US tech and internet giants, such as Google, Facebook and Amazon, have built their businesses by gaining access to huge amounts of data about customers and their online behaviour. They have deployed machine learning to analyse this data to generate new sales, make their advertising more effective and to make themselves more relevant to users. The more data they gain access to, the better their machine learning performs.
Other companies need to find different methods of accessing machine learning capabilities so they can put their own unique and valuable customer data assets to work. Importantly, they also need to be able to harness their own advertising footprint to access online behavioural information and other data to generate more effective insights on new and potential customers.
Banks, telecoms companies, retailers, insurers and travel businesses are just some of the companies that are all looking to apply their own in-house machine learning systems in pursuit of competitive advantage.
IPONWEB, a technology infrastructure business founded by theoretical physicist and entrepreneur Dr Boris Mouzykantskii, is offering companies bespoke machine learning applications to help them make the most of this opportunity.
A decade ago, IPONWEB first started using machine learning to automate digital advertising and helped pioneer a new field known as programmatic advertising. The company has already custom-developed programmatic systems for more than 100 companies in the advertising technology sector. Now it is applying this expertise to help large corporations to leverage and activate their data digitally. They offer highly customised, data-driven platforms built around a company’s unique data to harness the ability of machine learning to identify and predict user behaviour in their advertising.

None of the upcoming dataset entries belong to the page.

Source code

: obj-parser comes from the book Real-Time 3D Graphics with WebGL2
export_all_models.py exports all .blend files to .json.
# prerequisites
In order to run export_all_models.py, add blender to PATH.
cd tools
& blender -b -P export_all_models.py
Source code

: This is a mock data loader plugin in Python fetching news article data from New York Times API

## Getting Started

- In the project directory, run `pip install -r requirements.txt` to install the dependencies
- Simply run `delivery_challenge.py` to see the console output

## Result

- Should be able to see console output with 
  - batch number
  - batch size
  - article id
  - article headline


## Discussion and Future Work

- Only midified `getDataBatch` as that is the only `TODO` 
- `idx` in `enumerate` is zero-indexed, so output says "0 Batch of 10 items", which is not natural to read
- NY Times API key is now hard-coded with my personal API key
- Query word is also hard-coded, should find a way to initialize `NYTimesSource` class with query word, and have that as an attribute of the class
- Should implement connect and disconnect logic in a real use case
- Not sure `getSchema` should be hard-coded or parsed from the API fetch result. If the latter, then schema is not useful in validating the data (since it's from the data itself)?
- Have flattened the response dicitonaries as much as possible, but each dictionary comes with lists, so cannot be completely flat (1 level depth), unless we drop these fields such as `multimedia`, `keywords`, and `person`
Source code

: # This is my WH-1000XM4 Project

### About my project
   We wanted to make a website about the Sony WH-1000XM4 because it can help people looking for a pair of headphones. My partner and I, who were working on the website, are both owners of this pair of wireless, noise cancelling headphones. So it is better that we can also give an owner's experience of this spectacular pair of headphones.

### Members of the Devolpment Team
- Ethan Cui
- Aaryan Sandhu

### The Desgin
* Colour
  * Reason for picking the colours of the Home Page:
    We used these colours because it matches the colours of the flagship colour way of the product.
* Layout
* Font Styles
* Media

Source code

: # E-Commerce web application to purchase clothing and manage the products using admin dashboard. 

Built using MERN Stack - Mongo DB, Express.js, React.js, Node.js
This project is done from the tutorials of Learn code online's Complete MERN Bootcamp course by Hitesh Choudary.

IPONWEB can help businesses stride ahead of their competitors by applying machine learning to their unique data assets and digital footprint
Machine learning performs best when applied to massive data sets, so it is ideal for very large businesses with huge ad budgets. A really cool application is analysing buying patterns and online behaviour to predict the likely purchase behaviour for millions of individuals simultaneously. This is on a scale far beyond the very best planning and consideration by human minds. Machine learning is also useful for informing brands how they should then price (and make a decision) for each user on a digital advertising slot, whether on a website, mobile or video. Predictions such as these can help brands make huge performance gains by tightening up their targeting and cutting out advertising inefficiencies.
This technology has wide uses. For instance, an airline may have extensive data assets about previous customer purchases, website data, loyalty programmes and reservations. It could incorporate machine learning to identify numerous patterns of customer behaviour that lead to a purchase. By marrying this with digital advertising data, an airline can incorporate anonymous users’ browsing history, locations, devices, searches, weather and other such information. It would then be able to identify more accurately and predict each and every user’s unique potential travel needs at that exact point in time, context and location.
Over the next five to ten years, major competitive advantage will be created by those companies that use data the most effectively. IPONWEB can help businesses stride ahead of their competitors by applying machine learning to their unique data assets and digital footprint. They will then take their place at the forefront of the data revolution.